The spending bill, which will raise funding for the National Institutes of Health by $2 billion, includes a $264 million boost specifically for the National Cancer Institute — the biggest increase for the institute in more than a decade.

Biden spoke multiple times with Senator Roy Blunt of Missouri, a Republican who heads the Senate Appropriations panel that oversees funding for the NIH, to advocate for the increase, an aide to the vice president told STAT. They talked on the phone and discussed the issue in person.


Biden’s senior staff also worked with their counterparts on the appropriations committees and in congressional leadership on the funding increase, the aide said.

The vice president “is deeply committed to a moonshot to end cancer, and sees the increased funding for NIH as an important first step with Congress,” the aide said.


Biden has also been meeting with oncologists, medical researchers, and hospital administrators since his October remarks to discuss the best path forward, his aide said. He hasn’t publicly outlined a strategy for pursuing his “moonshot” goal, but getting new funding for research is one of the first tangible steps toward it.

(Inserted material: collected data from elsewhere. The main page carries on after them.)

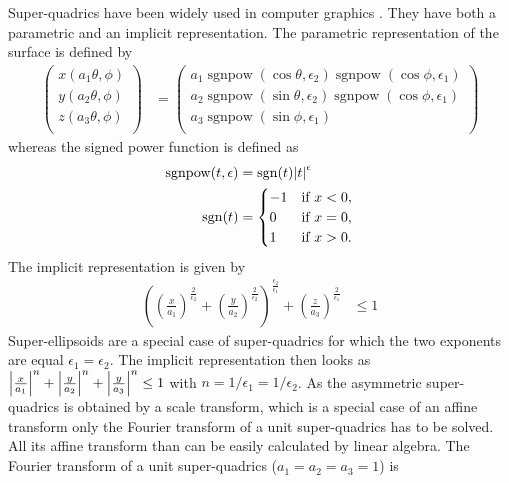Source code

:Super-quadrics have been widely used in computer graphics \cite{Barr1981}. They have both a
parametric and an implicit representation. The parametric representation of the surface is defined by
\begin{align}\label{eq:superquadrics:parametric}
  \left(
    \begin{array}{c}
      x(a_1\theta,\phi) \\
      y(a_2\theta,\phi) \\
      z(a_3\theta,\phi) \\
    \end{array}
  \right)
 &=
 \left(
    \begin{array}{c}
     a_1 \operatorname{sgnpow}(\cos\theta,\epsilon_2)\operatorname{sgnpow}(\cos\phi,\epsilon_1)  \\
     a_2 \operatorname{sgnpow}(\sin\theta,\epsilon_2)\operatorname{sgnpow}(\cos\phi,\epsilon_1)  \\
     a_3 \operatorname{sgnpow}(\sin\phi,\epsilon_1) \\
    \end{array}
  \right)
\end{align}
whereas the signed power function is defined as
\begin{align}\label{eq:sgnpow}
  \operatorname{sgnpow}(t,\epsilon) &= \operatorname{sgn}(t)\abs{t}^\epsilon \\
  \operatorname{sgn}(t) &=
  \begin{cases}
    -1&{\text{if }}x<0,\\
     0&{\text{if }}x=0,\\
     1&{\text{if }}x>0.
  \end{cases}
\end{align}
The implicit representation is given by
\begin{align}\label{eq:superquadrics:implicit}
\left(
     \left(\frac{x}{a_1}\right)^{\frac{2}{\epsilon_2}}+
     \left(\frac{y}{a_2}\right)^{\frac{2}{\epsilon_2}}
\right)^{\frac{\epsilon_2}{\epsilon_1}} +
\left(\frac{z}{a_3}\right)^{\frac{2}{\epsilon_1}} &\leq 1
\end{align}
Super-ellipsoids are a special case of super-quadrics for which the two exponents are equal $\epsilon_1=\epsilon_2$. The implicit representation then looks as
$\abs{\frac{x}{a_1}}^n+\abs{\frac{y}{a_2}}^n+\abs{\frac{y}{a_3}}^n\leq 1$ with $n=1/\epsilon_1=1/\epsilon_2$.
As the asymmetric super-quadrics is obtained by a scale transform, which is a special case of an affine transform only the Fourier transform of a unit super-quadrics has to be solved. All its affine transform than can be easily calculated by linear algebra.  The Fourier transform of a unit super-quadrics ($a_1=a_2=a_3=1$) is
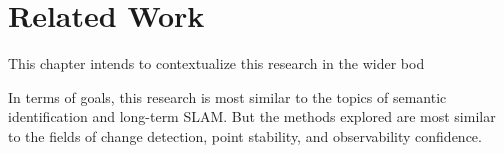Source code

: \section{Related Work}
\label{sec:related_work}

This chapter intends to contextualize this research in the wider bod

In terms of goals, this research is most similar to the topics of semantic identification and long-term SLAM. But the methods explored are most similar to the fields of change detection, point stability, and observability confidence.

% 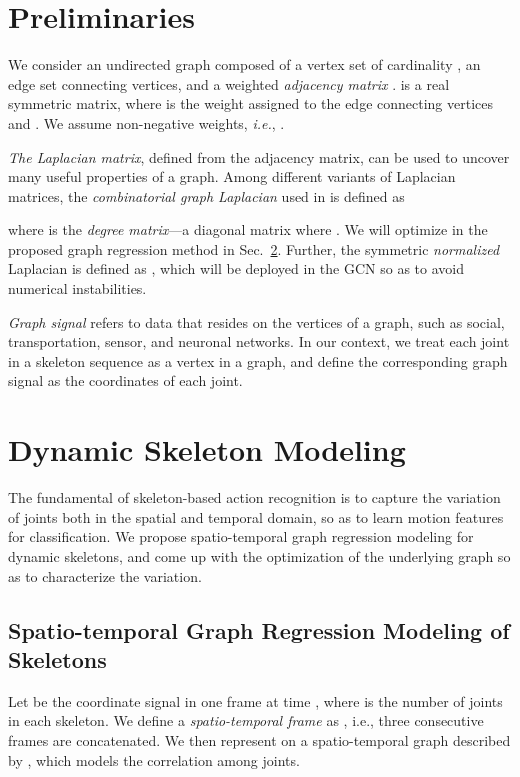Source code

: \documentclass[conference]{IEEEtran}
\begin{document}
\section{Preliminaries}
\label{sec:Laplacian}
We consider an undirected graph  composed of a vertex set  of cardinality , an edge set  connecting vertices, and a weighted \textit{adjacency matrix} .  is a real symmetric  matrix, where  is the weight assigned to the edge  connecting vertices  and . We assume non-negative weights, \textit{i.e.}, .

\textit{The Laplacian matrix}, defined from the adjacency matrix, can be used to uncover many useful properties of a graph. Among different variants of Laplacian matrices, the \textit{combinatorial graph Laplacian} used in \cite{shen10pcs,hu14tip} is defined as 

where  is the \textit{degree matrix}---a diagonal matrix where . We will optimize  in the proposed graph regression method in Sec.~\ref{sec:modeling}. Further, the symmetric \textit{normalized} Laplacian is defined as , which will be deployed in the GCN so as to avoid numerical instabilities. 





\textit{Graph signal} refers to data that resides on the vertices of a graph, such as social, transportation, sensor, and neuronal networks. In our context, we treat each joint in a skeleton sequence as a vertex in a graph, and define the corresponding graph signal as the coordinates of each joint.



\section{Dynamic Skeleton Modeling}
\label{sec:modeling}

The fundamental of skeleton-based action recognition is to capture the variation of joints both in the spatial and temporal domain, so as to learn motion features for classification. We propose spatio-temporal graph regression modeling for dynamic skeletons, and come up with the optimization of the underlying graph so as to characterize the variation.  

\subsection{Spatio-temporal Graph Regression Modeling of Skeletons}

Let  be the coordinate signal in one frame at time , where  is the number of joints in each skeleton. We define a \textit{spatio-temporal frame} as , i.e., three consecutive frames are concatenated. We then represent  on a spatio-temporal graph described by , which models the correlation among joints. 
\end{document}
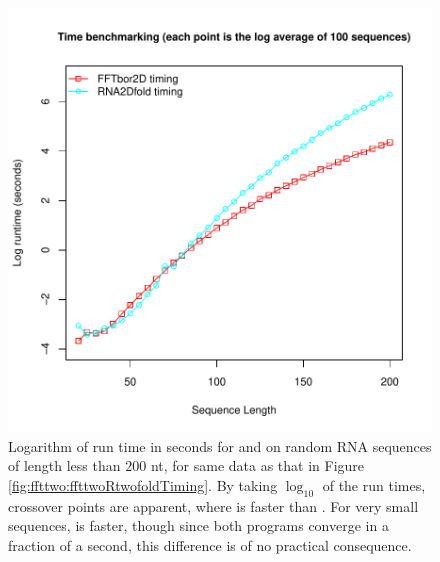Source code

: \begin{figure}[!h]
\centering
\includegraphics[width=.9\textwidth]{Figures/FFTbor2D/ffttwoRtwofoldLogScale.pdf}
 \caption{
Logarithm of run time in seconds for \rtwofold and \ffttwo
on random RNA sequences of length less than $200$ nt, for same data as that
in Figure \ref{fig:ffttwo:ffttwoRtwofoldTiming}.
By taking $\log_{10}$ of the run times,
crossover points are apparent,
where \ffttwo is faster than \rtwofold. For very small
sequences, \rtwofold is faster, though since both programs converge
in a fraction of a second, this difference is of no practical consequence.
}
\label{fig:ffttwo:ffttwoRtwofoldLogScale}
\end{figure}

Biden apparently found willing partners in Blunt and Representative Tom Cole of Oklahoma, who chairs the House subcommittee that shares responsibility for NIH funding. A Blunt aide confirmed the conversations, but noted that that the senator had already started working on a funding boost prior to the talks with Biden.

It might not be a one-time increase either, as Cole told STAT in an interview before the spending bill was released.

“One of my goals would be … not just to have a good year, but how are we going to increase it again next year?” Cole said. “Because I want to build on what we’ve done.”

Cancer advocates praised the new funding in the bill, which cleared the House and Senate with relative ease on Friday.

“Years of static funding have stifled innovation and forced researchers to abandon promising projects,” Chris Hansen, president of the American Cancer Society’s lobbying arm, said in a statement. “This long-overdue funding boost would begin to restore resources that are critical to the development of early detection tests and cutting-edge therapies.”

The funding boost comes two months after Biden, in announcing that he would not run for president, called for a “moonshot” to cure cancer. His eldest son, Beau, died of brain cancer in May.

“There are so many breakthroughs just on the horizon in science and medicine, the things that are just about to happen,” Biden said in the Rose Garden, with his wife, Jill, and President Obama at his side. “And we can make them real with an absolute national commitment to end cancer as we know it today.”

The trick will be turning rhetoric and new funding into action. As STAT reported last month, medical experts caution that goals like a “cure” or “end” for cancer might be unrealistic. Instead, incremental but steady progress is considered the best way to think about advancing medicine for cancer and other troublesome diseases.